В эту самую минуту на улице послышался шум. Я поспешил в следственную комнату и подошел к окну. Перед станционным домом медленно подвигалась процессия с зажженными фонарями (было уже около 10 часов); целая толпа народа сопровождала ее. Тут слышались и вопли старух, и просто вздохи, и даже ругательства; изредка только раздавался в воздухе сиплый и нахальный смех, от которого подирал по коже мороз. Впереди всех приплясывая шел Михеич и горланил песню.

– Господи! что такое с нами будет? – бормотала ветхая старушонка, ковыляя мимо окна и размахивая руками.

– А то, матушка, будет, что, видно, умирать наше время пришло! – отвечал какой-то старик, стоявший у ворот, и, вздрогнув всем телом, прибавил: – Ишь ты, господи!

– Прочь с дороги! – кричал Михеич, который, по-видимому, распоряжался всей процессией, – эй, вы! стойте тут, на дворе, покедова я его высокоблагородию доложу.

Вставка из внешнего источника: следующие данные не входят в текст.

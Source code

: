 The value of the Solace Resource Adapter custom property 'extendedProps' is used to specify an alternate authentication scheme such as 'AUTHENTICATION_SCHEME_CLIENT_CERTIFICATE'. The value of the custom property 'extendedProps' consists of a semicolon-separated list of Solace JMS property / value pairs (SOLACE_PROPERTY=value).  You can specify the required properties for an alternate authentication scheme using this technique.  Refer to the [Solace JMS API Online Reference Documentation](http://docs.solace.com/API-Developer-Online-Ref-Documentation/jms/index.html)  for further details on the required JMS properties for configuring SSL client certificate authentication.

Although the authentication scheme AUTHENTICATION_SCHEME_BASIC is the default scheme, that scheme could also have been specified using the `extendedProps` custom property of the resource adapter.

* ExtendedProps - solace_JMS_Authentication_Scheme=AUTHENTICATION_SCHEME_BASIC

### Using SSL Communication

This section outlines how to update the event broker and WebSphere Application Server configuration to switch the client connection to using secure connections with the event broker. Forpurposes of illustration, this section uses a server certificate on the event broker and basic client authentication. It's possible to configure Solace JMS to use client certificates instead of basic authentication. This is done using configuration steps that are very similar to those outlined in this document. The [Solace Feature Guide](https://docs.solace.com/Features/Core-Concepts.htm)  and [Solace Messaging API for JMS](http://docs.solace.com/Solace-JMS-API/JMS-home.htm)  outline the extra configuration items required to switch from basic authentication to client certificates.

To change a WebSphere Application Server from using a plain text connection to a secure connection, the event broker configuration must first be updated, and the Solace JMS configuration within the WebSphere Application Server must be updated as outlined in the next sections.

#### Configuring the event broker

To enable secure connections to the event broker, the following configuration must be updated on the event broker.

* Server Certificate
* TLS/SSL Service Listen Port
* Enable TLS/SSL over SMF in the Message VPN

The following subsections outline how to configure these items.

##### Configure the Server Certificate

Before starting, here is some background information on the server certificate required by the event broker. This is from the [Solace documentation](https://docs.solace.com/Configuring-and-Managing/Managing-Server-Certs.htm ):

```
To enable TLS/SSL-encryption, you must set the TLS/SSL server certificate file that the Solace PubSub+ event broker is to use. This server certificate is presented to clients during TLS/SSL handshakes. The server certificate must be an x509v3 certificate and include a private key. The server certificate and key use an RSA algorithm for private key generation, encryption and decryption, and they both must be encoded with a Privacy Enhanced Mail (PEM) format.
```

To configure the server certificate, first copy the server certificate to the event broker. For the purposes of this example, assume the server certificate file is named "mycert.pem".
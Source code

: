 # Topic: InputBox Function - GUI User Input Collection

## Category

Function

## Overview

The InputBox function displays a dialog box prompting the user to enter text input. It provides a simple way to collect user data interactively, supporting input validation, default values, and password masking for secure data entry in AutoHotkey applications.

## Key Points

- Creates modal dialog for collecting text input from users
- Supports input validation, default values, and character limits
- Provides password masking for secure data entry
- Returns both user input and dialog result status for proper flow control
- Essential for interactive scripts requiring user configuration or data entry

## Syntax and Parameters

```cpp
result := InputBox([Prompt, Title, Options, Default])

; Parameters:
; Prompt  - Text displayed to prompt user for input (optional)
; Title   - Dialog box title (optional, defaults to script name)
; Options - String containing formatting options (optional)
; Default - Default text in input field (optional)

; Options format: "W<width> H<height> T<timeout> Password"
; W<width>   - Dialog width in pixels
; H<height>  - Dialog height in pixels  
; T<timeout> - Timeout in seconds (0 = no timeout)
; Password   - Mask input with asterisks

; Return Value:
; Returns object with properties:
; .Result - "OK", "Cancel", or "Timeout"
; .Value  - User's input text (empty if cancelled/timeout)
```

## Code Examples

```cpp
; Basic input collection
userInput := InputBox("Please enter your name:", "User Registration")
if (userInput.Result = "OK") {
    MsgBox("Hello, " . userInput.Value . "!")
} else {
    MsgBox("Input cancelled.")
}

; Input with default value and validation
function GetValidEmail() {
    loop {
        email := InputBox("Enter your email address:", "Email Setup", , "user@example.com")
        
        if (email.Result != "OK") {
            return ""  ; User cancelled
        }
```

– Соколов привели, ваше высокоблагородие! – сказал он, входя в мою комнату, – таких соколов, что сам Иван Демьяныч, можно сказать, угорел. А! Маремьяна-старица, обо всем мире печальница! – продолжал он, обращаясь к Мавре Кузьмовне, – каково, сударушка, поживаешь? ну, мы, нече сказать, благодаря богу, живем, хлеб жуем, а потроха-то твои тоже повычистили! да и сокола твоего в золотую клетку посадили… фю!

Я взглянул на Мавру Кузьмовну; она была совершенно уничтожена; лицо помертвело, и все тело тряслось будто в лихорадке; но за всем тем ни малейшего стона не вырвалось из груди ее; видно было только, что она физически ослабла, вследствие чего, не будучи в состоянии стоять, опустилась на стул и, подпершись обеими руками, с напряженным вниманием смотрела на дверь, ожидая чего-то. Приветствие Михеича не коснулось слуха ее. Очевидно, ей было не до него и его цинических выходок, что все ее мысли, все чувства были сосредоточены на этой драме, которой последний акт так неожиданно разрешился без всякого участия с ее стороны.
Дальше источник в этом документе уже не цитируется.